Sivil toplum örgütlerinden 'etki ajanlığı'na ilişkin ortak çağrı

Kamuoyunda 'etki ajanı' olarak bilinen yasa teklifine yönelik, 44 sivil toplum örgütü ortak açıklama yayımladı. Açıklamada, tüm milletvekillerinin yasa teklifine ret oyu vermesi için çağrı yapıldı.

Fotoğraf: Arşiv
Google Haberlere Abone ol

DUVAR - 'Noterlik Kanunu ile Bazı Kanunlarda Değişiklik Yapılmasına Dair Kanun Teklifi' başlıklı yeni torba yasa paketinde yer alan ve casusluk yasalarında değişiklik öngören yeni yasa teklifine ilişkin 44 sivil toplum örgütü tarafından ortak bir açıklama yayımlandı. Yapılan açıklamada, "Türk Ceza Kanununa 339/A maddesiyle eklenmesine ilişkin 16. maddesini derhal reddetmeye çağırıyoruz. Yasa teklifi, yürürlüğe girmesi halinde sivil toplumun ülkede özgürce faaliyet yürütme becerisine yönelik önemli bir tehdit oluşturacaktır" denildi.

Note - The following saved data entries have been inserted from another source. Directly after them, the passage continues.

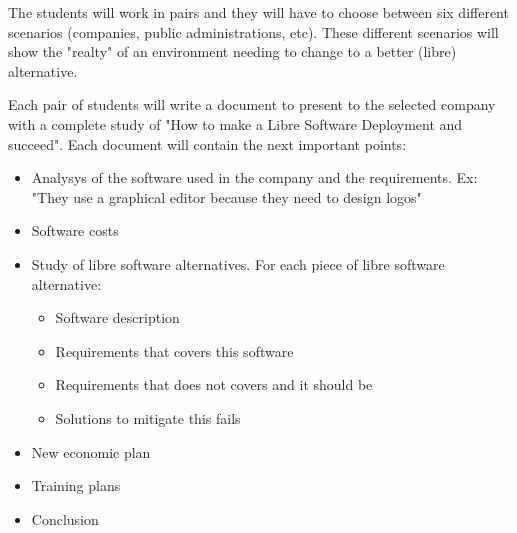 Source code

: \documentclass[a4paper]{article}
\begin{document}
The students will work in pairs and they will have to choose between six different scenarios (companies, public administrations, etc). These different scenarios will show the "realty" of an environment needing to change to a better (libre) alternative. 

Each pair of students will write a document to present to the selected company with a complete study of "How to make a Libre Software Deployment and succeed". Each document will contain the next important points:

\begin{itemize}
\item Analysys of the software used in the company and the requirements. Ex: "They use a graphical editor because they need to design logos"
\item Software costs
\item Study of libre software alternatives. For each piece of libre software alternative:
	\begin{itemize}
	\item Software description
	\item Requirements that covers this software
	\item Requirements that does not covers and it should be
	\item Solutions to mitigate this fails
	\end{itemize}
\item New economic plan
\item Training plans 
\item Conclusion

\end{itemize}


\end{document}
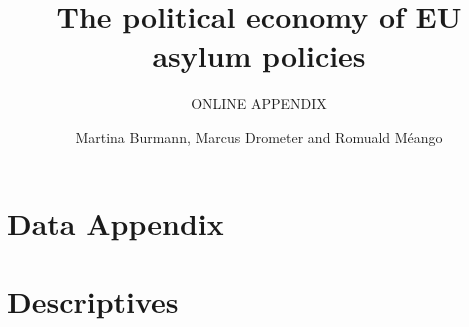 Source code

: \documentclass[11pt,a4paper]{scrartcl}
\begin{document}
	\title{The political economy of EU asylum policies}
	\subtitle{ONLINE APPENDIX}
	\author{Martina Burmann, Marcus Drometer and Romuald Méango}
	\maketitle

\tableofcontents

\clearpage
\FloatBarrier
\section{Data Appendix}

\clearpage
\FloatBarrier
\section{Descriptives}


 

 


\clearpage
\FloatBarrier
\end{document}

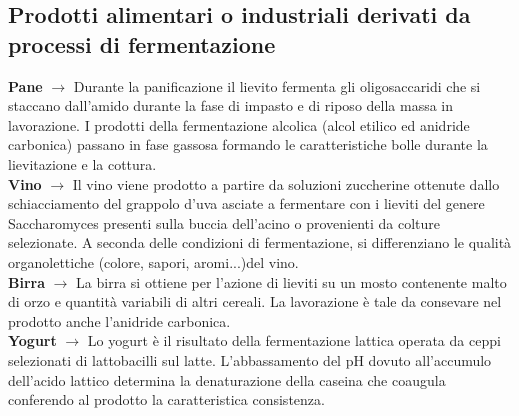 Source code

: \subsection{Prodotti alimentari o industriali derivati da processi di fermentazione}
\textbf{Pane} $\xrightarrow{}$ Durante la panificazione il lievito fermenta gli oligosaccaridi che si staccano dall'amido durante la fase di impasto e di riposo della massa in lavorazione. I prodotti della fermentazione alcolica (alcol etilico ed anidride carbonica) passano in fase gassosa formando le caratteristiche bolle durante la lievitazione e la cottura.
\\\textbf{Vino} $\xrightarrow{}$ Il vino viene prodotto a partire da soluzioni zuccherine ottenute dallo schiacciamento del grappolo d'uva asciate a fermentare con i lieviti del genere Saccharomyces presenti sulla buccia dell'acino o provenienti da colture selezionate. A seconda delle condizioni di fermentazione, si differenziano le qualit\`a organolettiche (colore, sapori, aromi...)del vino.
\\\textbf{Birra} $\xrightarrow{}$ La birra si ottiene per l'azione di lieviti su un mosto contenente malto di orzo e quantit\`a variabili di altri cereali. La lavorazione \`e tale da consevare nel prodotto anche l'anidride carbonica.
\\\textbf{Yogurt} $\xrightarrow{}$ Lo yogurt \`e il risultato della fermentazione lattica operata da ceppi selezionati di lattobacilli sul latte. L'abbassamento del pH dovuto all'accumulo dell'acido lattico determina la denaturazione della caseina che coaugula conferendo al prodotto la caratteristica consistenza.
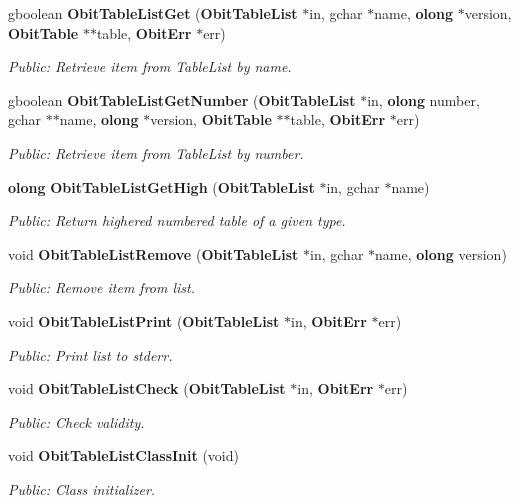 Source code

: \begin{CompactItemize}
gboolean {\bf Obit\-Table\-List\-Get} ({\bf Obit\-Table\-List} $\ast$in, gchar $\ast$name, {\bf olong} $\ast$version, {\bf Obit\-Table} $\ast$$\ast$table, {\bf Obit\-Err} $\ast$err)
\begin{CompactList}\small\item\em Public: Retrieve item from Table\-List by name. \item\end{CompactList}\item 
gboolean {\bf Obit\-Table\-List\-Get\-Number} ({\bf Obit\-Table\-List} $\ast$in, {\bf olong} number, gchar $\ast$$\ast$name, {\bf olong} $\ast$version, {\bf Obit\-Table} $\ast$$\ast$table, {\bf Obit\-Err} $\ast$err)
\begin{CompactList}\small\item\em Public: Retrieve item from Table\-List by number. \item\end{CompactList}\item 
{\bf olong} {\bf Obit\-Table\-List\-Get\-High} ({\bf Obit\-Table\-List} $\ast$in, gchar $\ast$name)
\begin{CompactList}\small\item\em Public: Return highered numbered table of a given type. \item\end{CompactList}\item 
void {\bf Obit\-Table\-List\-Remove} ({\bf Obit\-Table\-List} $\ast$in, gchar $\ast$name, {\bf olong} version)
\begin{CompactList}\small\item\em Public: Remove item from list. \item\end{CompactList}\item 
void {\bf Obit\-Table\-List\-Print} ({\bf Obit\-Table\-List} $\ast$in, {\bf Obit\-Err} $\ast$err)
\begin{CompactList}\small\item\em Public: Print list to stderr. \item\end{CompactList}\item 
void {\bf Obit\-Table\-List\-Check} ({\bf Obit\-Table\-List} $\ast$in, {\bf Obit\-Err} $\ast$err)
\begin{CompactList}\small\item\em Public: Check validity. \item\end{CompactList}\item 
void {\bf Obit\-Table\-List\-Class\-Init} (void)
\begin{CompactList}\small\item\em Public: Class initializer. \item\end{CompactList}\end{CompactItemize}


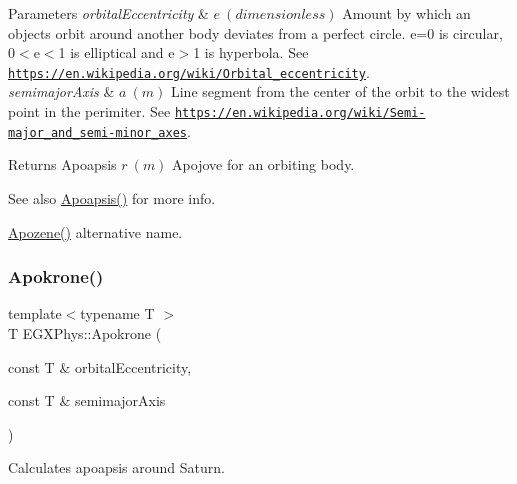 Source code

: \begin{DoxyParams}{Parameters}
{\em orbital\+Eccentricity} & $ e\ (dimensionless)$ Amount by which an objects orbit around another body deviates from a perfect circle. e=0 is circular, 0$<$e$<$1 is elliptical and e$>$1 is hyperbola. See \href{https://en.wikipedia.org/wiki/Orbital_eccentricity}{\tt https\+://en.\+wikipedia.\+org/wiki/\+Orbital\+\_\+eccentricity}. \\
\hline
{\em semimajor\+Axis} & $ a\ (m)$ Line segment from the center of the orbit to the widest point in the perimiter. See \href{https://en.wikipedia.org/wiki/Semi-major_and_semi-minor_axes}{\tt https\+://en.\+wikipedia.\+org/wiki/\+Semi-\/major\+\_\+and\+\_\+semi-\/minor\+\_\+axes}. \\
\hline
\end{DoxyParams}
\begin{DoxyReturn}{Returns}
Apoapsis $ r\ (m)$ Apojove for an orbiting body. 
\end{DoxyReturn}
\begin{DoxySeeAlso}{See also}
\mbox{\hyperlink{group___e_g_x_phys-_apoapsis_gaf962e650bf84a568458e8eb39b1c61ba}{Apoapsis()}} for more info. 

\mbox{\hyperlink{group___e_g_x_phys-_apoapsis_ga44d3dd8d8b350d053b25b7b1f1e15534}{Apozene()}} alternative name. 
\end{DoxySeeAlso}
\mbox{\label{group___e_g_x_phys-_apoapsis_ga98557a8d49aa129c29e652c4758334d1}} 
\subsubsection{\texorpdfstring{Apokrone()}{Apokrone()}}
{\footnotesize\ttfamily template$<$typename T $>$ \\
T E\+G\+X\+Phys\+::\+Apokrone (\begin{DoxyParamCaption}\item[{const T \&}]{orbital\+Eccentricity,  }\item[{const T \&}]{semimajor\+Axis }\end{DoxyParamCaption})}



Calculates apoapsis around Saturn. 


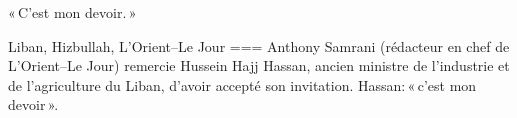 « C’est mon devoir. »

Liban, Hizbullah, L’Orient–Le Jour
===
Anthony Samrani (rédacteur en chef de L’Orient–Le Jour) remercie Hussein Hajj Hassan, ancien ministre de l’industrie et de l’agriculture du Liban, d’avoir accepté son invitation. Hassan: « c’est mon devoir ».

\nocite{hassan2022} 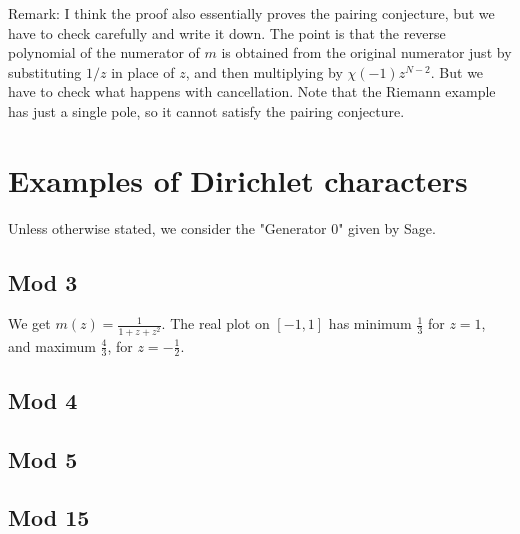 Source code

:\documentclass[a4paper]{amsart}
\begin{document}
Remark: I think the proof also essentially proves the pairing conjecture, but we have to check carefully and write it down. The point is that the reverse polynomial of the numerator of $m$ is obtained from the original numerator just by substituting $1/z$ in place of $z$, and then multiplying by $\chi(-1) z^{N-2}$. But we have to check what happens with cancellation. Note that the Riemann example has just a single pole, so it cannot satisfy the pairing conjecture.

\section{Examples of Dirichlet characters}

Unless otherwise stated, we consider the "Generator 0" given by Sage.

\subsection{Mod 3}

We get $m(z) = \frac{1}{1+z+z^2}$. The real plot on $[-1, 1]$ has minimum $\frac{1}{3}$ for $z=1$, and maximum $\frac{4}{3}$, for $z=-\frac{1}{2}$.

\subsection{Mod 4}



\subsection{Mod 5}


\subsection{Mod 15}
\end{document}
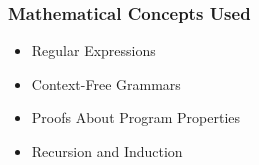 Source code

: {\begin{highlight}[\CSPBPPL]
        \subsubsection*{Mathematical Concepts Used}
        
        \begin{itemize}
            \item Regular Expressions
            \item Context-Free Grammars
            \item Proofs About Program Properties
            \item Recursion and Induction
        \end{itemize}
    \end{highlight}
}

Kamuoyunda ‘etki ajanı’ yasası olarak bilinen yasa teklifinin yürürlüğe girmesi halinde, sivil toplum örgütlerinin meşru faaliyetlerinin ciddi ölçüde engellenmesine ve kriminalize edilmesine yol açacağının ifade edildiği açıklamada, şu ifadelere yer verildi: "Meşru sivil toplum faaliyetlerini suç kapsamına alıyor. Yasa teklifi, sivil toplum örgütlerinin, devlet veya devlet dışı aktörler tarafından işlenen insan hakları ihlallerini belgelemek gibi meşru faaliyetlerini suç kapsamına alma riski taşımakta ve uzun süreli hapis dahil ağır cezalar öngörmektedir."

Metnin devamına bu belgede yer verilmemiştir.